● Work instructions: Only lines holding the string "服务团队帐户不会授予任何长期管理员权限或客户内容的访问权限" are wanted; copy each one from the material.
=== Begin Enclosure ===
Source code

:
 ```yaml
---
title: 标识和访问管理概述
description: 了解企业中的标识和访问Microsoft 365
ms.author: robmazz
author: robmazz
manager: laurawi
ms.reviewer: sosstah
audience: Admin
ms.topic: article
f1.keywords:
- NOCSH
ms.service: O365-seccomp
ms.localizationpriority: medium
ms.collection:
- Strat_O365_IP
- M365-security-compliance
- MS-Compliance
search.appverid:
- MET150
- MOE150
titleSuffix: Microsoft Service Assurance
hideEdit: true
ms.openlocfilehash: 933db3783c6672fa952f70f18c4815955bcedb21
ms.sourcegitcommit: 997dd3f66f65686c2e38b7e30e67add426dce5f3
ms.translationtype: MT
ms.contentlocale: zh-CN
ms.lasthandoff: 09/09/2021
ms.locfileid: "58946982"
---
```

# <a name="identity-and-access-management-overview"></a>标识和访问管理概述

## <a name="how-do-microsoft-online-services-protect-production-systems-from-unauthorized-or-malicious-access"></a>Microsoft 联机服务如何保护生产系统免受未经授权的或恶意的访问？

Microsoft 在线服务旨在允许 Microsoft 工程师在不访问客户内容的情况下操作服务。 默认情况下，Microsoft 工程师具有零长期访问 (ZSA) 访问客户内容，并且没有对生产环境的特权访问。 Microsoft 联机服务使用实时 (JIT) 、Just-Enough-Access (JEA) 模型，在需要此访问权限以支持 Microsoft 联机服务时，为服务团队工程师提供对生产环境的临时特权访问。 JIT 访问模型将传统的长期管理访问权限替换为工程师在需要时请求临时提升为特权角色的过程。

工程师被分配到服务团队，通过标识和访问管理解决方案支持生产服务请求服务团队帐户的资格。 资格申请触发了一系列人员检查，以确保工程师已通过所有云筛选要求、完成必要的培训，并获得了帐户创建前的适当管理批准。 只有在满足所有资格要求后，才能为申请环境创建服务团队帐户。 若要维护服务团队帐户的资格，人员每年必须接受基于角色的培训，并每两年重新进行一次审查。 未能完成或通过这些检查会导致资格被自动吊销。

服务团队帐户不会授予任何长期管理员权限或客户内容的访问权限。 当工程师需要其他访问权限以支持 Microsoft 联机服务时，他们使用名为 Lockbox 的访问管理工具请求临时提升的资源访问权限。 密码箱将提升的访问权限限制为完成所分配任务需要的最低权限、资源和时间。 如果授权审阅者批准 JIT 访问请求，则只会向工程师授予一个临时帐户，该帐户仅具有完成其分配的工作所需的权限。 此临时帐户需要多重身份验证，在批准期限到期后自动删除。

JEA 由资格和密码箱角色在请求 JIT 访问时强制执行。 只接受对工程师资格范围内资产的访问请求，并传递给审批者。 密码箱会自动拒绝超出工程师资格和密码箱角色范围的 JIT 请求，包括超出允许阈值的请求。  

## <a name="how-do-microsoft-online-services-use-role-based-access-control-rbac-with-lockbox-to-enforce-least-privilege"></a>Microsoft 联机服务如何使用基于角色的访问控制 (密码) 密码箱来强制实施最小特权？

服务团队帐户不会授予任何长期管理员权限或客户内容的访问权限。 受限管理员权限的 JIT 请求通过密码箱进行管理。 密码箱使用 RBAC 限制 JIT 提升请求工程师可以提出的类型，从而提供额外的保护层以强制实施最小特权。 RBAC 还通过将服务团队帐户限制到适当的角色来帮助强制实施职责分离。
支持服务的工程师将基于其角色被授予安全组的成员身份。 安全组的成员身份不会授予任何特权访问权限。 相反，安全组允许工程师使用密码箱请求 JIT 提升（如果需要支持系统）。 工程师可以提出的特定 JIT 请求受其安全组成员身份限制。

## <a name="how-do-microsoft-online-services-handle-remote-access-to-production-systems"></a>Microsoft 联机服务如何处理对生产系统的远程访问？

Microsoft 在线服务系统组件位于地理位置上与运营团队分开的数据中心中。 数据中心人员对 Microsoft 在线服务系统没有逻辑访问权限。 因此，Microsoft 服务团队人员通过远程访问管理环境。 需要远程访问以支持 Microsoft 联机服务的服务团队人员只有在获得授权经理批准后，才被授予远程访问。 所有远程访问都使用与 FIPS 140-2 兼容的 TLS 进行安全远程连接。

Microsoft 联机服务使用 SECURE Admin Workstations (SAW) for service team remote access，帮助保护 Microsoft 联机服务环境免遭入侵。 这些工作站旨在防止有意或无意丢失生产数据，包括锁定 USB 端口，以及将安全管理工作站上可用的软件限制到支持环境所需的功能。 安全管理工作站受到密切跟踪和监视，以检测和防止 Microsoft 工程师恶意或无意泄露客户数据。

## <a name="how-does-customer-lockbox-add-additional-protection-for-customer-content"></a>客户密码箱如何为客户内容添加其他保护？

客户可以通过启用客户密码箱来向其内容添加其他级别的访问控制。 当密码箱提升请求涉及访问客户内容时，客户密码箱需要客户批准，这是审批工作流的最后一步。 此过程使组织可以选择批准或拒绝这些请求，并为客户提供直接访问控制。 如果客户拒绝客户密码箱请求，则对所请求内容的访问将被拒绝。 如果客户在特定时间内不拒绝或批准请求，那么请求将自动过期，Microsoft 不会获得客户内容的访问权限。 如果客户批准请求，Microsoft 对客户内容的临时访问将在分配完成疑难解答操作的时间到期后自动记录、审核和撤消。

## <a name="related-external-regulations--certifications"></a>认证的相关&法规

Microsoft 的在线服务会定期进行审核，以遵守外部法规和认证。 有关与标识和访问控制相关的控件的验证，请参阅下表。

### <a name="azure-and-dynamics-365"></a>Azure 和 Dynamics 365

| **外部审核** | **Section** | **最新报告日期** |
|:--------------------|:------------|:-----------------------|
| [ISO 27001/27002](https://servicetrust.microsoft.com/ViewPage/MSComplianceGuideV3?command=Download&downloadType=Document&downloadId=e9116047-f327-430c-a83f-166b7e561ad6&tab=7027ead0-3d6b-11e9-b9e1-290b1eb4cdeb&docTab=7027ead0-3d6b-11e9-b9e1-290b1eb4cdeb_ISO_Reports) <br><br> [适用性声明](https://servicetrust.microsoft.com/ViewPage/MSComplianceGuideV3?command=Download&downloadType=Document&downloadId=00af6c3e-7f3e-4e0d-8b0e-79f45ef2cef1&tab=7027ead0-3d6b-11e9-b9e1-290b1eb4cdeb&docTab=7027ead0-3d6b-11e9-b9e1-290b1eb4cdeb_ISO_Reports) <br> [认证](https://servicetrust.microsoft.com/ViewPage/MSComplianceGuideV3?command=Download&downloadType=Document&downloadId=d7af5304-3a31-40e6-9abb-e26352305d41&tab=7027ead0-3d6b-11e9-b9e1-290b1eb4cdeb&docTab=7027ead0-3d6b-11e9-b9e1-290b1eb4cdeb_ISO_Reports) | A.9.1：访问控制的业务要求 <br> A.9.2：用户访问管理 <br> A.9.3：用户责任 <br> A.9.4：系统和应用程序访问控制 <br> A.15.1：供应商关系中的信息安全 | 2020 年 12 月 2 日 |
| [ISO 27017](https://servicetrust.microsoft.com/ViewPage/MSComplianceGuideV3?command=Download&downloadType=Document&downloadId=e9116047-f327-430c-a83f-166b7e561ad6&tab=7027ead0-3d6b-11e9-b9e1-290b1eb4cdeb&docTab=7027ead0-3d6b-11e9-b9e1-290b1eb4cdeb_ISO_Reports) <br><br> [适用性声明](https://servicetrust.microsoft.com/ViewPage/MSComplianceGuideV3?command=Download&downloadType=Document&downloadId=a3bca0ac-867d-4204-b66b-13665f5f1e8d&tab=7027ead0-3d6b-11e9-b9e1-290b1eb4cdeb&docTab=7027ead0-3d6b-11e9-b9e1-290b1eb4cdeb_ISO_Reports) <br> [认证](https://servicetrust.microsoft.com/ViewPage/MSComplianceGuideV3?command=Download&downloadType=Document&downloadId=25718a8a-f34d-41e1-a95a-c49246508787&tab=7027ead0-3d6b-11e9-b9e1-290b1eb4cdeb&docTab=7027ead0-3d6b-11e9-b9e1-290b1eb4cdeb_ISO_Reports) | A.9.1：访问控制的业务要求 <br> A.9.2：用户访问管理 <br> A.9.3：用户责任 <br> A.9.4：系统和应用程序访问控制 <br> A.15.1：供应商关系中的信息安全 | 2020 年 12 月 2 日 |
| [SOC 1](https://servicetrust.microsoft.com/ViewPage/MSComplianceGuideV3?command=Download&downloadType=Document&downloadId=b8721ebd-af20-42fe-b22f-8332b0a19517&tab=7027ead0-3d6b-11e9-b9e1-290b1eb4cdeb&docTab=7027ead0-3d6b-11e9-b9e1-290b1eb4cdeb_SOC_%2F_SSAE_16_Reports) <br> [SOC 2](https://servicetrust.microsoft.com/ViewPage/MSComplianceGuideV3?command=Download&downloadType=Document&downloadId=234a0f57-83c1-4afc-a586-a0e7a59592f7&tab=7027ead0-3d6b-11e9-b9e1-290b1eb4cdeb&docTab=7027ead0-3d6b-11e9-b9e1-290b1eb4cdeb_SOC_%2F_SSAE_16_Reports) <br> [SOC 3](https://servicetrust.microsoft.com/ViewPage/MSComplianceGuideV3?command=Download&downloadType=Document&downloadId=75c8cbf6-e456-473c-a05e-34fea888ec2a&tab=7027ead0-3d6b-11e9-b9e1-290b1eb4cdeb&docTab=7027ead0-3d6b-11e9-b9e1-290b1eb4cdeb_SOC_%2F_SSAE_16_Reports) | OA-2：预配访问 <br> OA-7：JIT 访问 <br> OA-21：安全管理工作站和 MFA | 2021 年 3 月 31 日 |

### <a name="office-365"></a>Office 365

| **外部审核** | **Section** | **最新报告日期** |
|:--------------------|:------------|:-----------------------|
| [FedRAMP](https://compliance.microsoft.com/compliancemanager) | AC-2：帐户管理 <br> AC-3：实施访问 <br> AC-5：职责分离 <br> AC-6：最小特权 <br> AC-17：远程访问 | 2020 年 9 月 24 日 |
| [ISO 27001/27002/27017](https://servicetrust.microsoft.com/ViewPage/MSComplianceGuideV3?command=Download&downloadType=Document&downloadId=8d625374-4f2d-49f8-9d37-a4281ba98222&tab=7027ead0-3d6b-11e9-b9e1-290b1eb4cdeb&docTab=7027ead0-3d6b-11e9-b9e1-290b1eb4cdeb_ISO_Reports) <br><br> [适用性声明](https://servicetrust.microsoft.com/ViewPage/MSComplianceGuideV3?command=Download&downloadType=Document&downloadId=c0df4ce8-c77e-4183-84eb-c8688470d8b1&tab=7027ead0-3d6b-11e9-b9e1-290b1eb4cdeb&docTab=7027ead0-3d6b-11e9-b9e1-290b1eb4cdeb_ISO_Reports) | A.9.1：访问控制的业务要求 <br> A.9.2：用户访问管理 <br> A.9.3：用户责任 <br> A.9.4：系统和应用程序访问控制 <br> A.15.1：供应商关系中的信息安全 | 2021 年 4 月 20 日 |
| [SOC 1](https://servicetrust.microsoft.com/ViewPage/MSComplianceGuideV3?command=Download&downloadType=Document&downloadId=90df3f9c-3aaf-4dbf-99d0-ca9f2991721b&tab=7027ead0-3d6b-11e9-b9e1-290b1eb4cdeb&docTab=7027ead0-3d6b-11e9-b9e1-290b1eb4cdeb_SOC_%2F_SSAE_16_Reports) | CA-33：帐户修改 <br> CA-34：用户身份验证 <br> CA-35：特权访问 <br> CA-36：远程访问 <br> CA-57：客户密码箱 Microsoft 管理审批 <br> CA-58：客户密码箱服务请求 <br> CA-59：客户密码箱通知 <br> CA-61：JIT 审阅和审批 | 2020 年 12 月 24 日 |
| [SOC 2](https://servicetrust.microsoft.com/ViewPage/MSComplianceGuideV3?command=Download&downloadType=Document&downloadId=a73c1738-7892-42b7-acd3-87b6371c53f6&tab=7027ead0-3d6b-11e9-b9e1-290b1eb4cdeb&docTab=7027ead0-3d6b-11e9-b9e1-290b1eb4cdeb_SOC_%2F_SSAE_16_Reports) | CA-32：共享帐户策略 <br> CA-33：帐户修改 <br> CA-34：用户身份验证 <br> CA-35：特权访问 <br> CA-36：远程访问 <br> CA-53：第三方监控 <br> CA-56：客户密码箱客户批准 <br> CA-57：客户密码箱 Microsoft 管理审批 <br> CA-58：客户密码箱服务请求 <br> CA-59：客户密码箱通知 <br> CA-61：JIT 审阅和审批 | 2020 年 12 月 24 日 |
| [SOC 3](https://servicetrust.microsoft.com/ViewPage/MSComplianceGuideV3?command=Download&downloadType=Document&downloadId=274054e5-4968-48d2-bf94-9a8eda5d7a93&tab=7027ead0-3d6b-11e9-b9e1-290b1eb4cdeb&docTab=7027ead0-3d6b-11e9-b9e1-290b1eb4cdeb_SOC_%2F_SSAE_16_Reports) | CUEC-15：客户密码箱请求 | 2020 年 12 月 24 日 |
=== End Enclosure ===
● Finished exercise:
服务团队帐户不会授予任何长期管理员权限或客户内容的访问权限。 当工程师需要其他访问权限以支持 Microsoft 联机服务时，他们使用名为 Lockbox 的访问管理工具请求临时提升的资源访问权限。 密码箱将提升的访问权限限制为完成所分配任务需要的最低权限、资源和时间。 如果授权审阅者批准 JIT 访问请求，则只会向工程师授予一个临时帐户，该帐户仅具有完成其分配的工作所需的权限。 此临时帐户需要多重身份验证，在批准期限到期后自动删除。
服务团队帐户不会授予任何长期管理员权限或客户内容的访问权限。 受限管理员权限的 JIT 请求通过密码箱进行管理。 密码箱使用 RBAC 限制 JIT 提升请求工程师可以提出的类型，从而提供额外的保护层以强制实施最小特权。 RBAC 还通过将服务团队帐户限制到适当的角色来帮助强制实施职责分离。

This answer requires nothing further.